There could be a possible compromise position more amenable to project developers, local manufacturers and distribution companies alike. Some incentivization to local manufacturing would help reduce the dependence on cell and module imports and make locally produced panels sufficiently competitive. Some sort of government payment to the distribution companies could compensate for the additional costs, and higher solar tariffs. Funding for such measures could be sourced from India’s Green Fund, Choudhary suggested.
Being capital-intensive, solar projects are financed mainly through debt finance. According to a report by India’s Council on Energy, Environment and Water (CEEW), about 75% of a solar project’s capital cost is financed using debt. Equity, the other principal financing instrument, accounts for around a quarter of the ticket price.

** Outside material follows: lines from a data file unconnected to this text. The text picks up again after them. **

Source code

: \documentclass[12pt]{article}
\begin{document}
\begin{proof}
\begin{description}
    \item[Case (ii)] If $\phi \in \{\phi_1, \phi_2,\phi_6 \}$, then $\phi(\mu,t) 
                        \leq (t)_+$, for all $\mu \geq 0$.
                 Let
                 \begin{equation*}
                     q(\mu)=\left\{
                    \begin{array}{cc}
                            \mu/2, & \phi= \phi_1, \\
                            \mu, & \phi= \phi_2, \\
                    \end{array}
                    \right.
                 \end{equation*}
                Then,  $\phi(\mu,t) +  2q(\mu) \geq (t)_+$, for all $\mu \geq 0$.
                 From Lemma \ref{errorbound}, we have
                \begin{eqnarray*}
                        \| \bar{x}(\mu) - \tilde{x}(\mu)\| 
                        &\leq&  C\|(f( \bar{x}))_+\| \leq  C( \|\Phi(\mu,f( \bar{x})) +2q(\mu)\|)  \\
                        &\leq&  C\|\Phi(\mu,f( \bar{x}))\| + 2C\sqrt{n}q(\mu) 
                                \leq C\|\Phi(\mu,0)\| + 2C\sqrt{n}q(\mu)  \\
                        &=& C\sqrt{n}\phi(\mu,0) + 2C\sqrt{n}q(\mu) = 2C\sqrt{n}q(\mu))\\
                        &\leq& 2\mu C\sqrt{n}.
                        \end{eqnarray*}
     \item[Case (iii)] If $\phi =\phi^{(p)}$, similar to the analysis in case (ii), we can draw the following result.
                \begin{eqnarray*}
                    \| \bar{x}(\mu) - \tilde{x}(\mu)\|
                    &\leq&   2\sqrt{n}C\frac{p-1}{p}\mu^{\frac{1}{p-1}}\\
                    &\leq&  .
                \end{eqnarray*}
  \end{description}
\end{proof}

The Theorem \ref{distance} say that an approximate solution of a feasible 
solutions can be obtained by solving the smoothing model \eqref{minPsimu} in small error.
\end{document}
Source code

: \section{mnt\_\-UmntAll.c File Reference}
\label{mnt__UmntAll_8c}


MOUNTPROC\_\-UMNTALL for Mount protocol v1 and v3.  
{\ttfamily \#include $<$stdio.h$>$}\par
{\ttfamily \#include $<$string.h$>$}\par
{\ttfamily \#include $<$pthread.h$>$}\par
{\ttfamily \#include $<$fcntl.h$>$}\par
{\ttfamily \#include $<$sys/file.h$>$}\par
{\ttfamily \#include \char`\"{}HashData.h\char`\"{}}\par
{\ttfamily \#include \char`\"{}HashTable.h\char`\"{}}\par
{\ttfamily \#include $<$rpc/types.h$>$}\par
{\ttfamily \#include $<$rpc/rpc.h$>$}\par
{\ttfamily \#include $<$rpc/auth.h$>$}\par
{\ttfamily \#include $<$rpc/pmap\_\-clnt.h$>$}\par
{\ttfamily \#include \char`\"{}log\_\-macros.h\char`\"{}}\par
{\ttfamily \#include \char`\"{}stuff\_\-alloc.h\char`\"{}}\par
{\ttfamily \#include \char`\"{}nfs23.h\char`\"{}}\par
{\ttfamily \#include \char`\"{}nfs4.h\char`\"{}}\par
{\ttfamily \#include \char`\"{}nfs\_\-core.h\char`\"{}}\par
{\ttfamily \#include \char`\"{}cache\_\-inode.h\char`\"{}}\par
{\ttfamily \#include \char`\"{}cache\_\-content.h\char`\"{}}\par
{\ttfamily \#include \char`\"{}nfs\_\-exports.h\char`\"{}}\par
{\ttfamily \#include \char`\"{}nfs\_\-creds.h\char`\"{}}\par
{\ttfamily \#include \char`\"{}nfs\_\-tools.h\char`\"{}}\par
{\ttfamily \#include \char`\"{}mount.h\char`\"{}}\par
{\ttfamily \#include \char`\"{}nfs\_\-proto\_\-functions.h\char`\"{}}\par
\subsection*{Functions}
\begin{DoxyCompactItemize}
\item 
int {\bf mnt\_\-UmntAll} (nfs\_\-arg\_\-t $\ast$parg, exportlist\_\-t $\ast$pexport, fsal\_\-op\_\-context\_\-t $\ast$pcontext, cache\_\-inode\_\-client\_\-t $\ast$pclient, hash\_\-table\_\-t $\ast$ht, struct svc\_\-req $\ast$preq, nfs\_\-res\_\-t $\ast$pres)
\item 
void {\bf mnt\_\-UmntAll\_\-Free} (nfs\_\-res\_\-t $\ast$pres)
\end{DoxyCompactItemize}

In India, debt finance for renewable energy projects generally incurs a 10-11% interest rate over a 16 to 18-year loan tenure. The CEEW report states that interest rates on debt finance vary depending on the credit worthiness of the offtaker, namely the PPA counterparty.
Interest rates are lower for solar projects involving more creditworthy offtakers such as central government offtakers, like the Solar Energy Corporation of India, state-owned NTPC, and Gujarat distribution companies.
Projects built in areas planned for solar park development, rather than those on developer-acquired or leased land, attracts lower interest rates primarily due to lower land costs and reduced grid infrastructure risks. This again indicates the need to address the fundamental problem of payment delays by Indian distribution companies to generators, to reduce the perception of risk among lenders.